Wohnungsbesichtigung

Die folgenden Tipps sind für eine bereits seit längerem gebaute Wohnung gedacht, allerdings sind sie zum Großteil auch für Neubauten gültig. Vielleicht haben Sie auch schon erste Eindrücke aus dem Internet gewonnen

• Nehmen Sie zumindest eine 2. Person mit, vier Augen sehen mehr als zwei und wenn der andere noch vom Fach ist oder Erfahrung hat, umso besser.

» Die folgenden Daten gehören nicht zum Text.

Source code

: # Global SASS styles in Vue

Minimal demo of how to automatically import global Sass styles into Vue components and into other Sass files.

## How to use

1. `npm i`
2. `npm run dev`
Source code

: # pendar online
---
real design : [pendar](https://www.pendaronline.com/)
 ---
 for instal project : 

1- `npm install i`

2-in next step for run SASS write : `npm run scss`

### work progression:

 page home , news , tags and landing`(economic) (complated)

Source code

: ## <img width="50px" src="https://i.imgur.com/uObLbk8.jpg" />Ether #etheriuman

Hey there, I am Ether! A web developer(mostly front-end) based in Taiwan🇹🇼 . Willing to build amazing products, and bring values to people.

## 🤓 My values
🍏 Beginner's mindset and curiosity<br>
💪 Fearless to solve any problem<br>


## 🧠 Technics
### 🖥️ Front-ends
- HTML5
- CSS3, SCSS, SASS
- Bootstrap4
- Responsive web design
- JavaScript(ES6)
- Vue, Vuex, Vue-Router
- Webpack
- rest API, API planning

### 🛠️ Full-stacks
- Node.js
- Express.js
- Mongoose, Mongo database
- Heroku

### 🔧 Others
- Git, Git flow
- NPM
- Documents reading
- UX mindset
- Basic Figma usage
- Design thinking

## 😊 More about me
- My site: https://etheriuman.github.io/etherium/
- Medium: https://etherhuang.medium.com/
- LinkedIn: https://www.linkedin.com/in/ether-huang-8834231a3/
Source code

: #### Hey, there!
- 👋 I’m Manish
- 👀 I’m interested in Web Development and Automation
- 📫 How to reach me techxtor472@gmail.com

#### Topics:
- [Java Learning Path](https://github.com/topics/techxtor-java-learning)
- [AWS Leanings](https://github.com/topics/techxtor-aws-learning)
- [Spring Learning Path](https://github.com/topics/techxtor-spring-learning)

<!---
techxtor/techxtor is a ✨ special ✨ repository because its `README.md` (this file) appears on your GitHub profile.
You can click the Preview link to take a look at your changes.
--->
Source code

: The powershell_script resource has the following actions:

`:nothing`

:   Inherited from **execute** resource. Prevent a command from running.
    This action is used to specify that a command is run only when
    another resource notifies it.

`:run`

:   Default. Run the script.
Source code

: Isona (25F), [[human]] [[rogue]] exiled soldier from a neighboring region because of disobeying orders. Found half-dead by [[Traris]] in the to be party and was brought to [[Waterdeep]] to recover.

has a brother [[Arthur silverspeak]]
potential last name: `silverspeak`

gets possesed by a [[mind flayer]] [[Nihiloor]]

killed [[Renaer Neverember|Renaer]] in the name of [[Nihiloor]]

• Stellen Sie dem Verkäufer oder Makler viele Fragen, die Sie sich vorher überlegt und notiert haben, z.B.

o zum Alter der Wohnung
o zur letzten Renovierung der Wohnung und des Objektes
o zu vorgesehenen Sanierungen und Renovierungen des Objekts
o zu vorhandenen Mängeln
o zum Energieverbrauch,
o zum Schallschutz
o zum Hausgeld
o zum Verwalter und beirat
o usw.

Aus der Art und Weise der Beantwortung, vor allem, wenn keine klare und überzeugende Antwort, können Sie Ihre Schlüsse ziehen und ggf. energisch nachfassen.

• Wenn eine Wohnung frisch gestrichen wurde, sollen damit möglicherweise Schwachpunkte und Mängel verdeckt werden, wie z.B. Undichtigkeiten.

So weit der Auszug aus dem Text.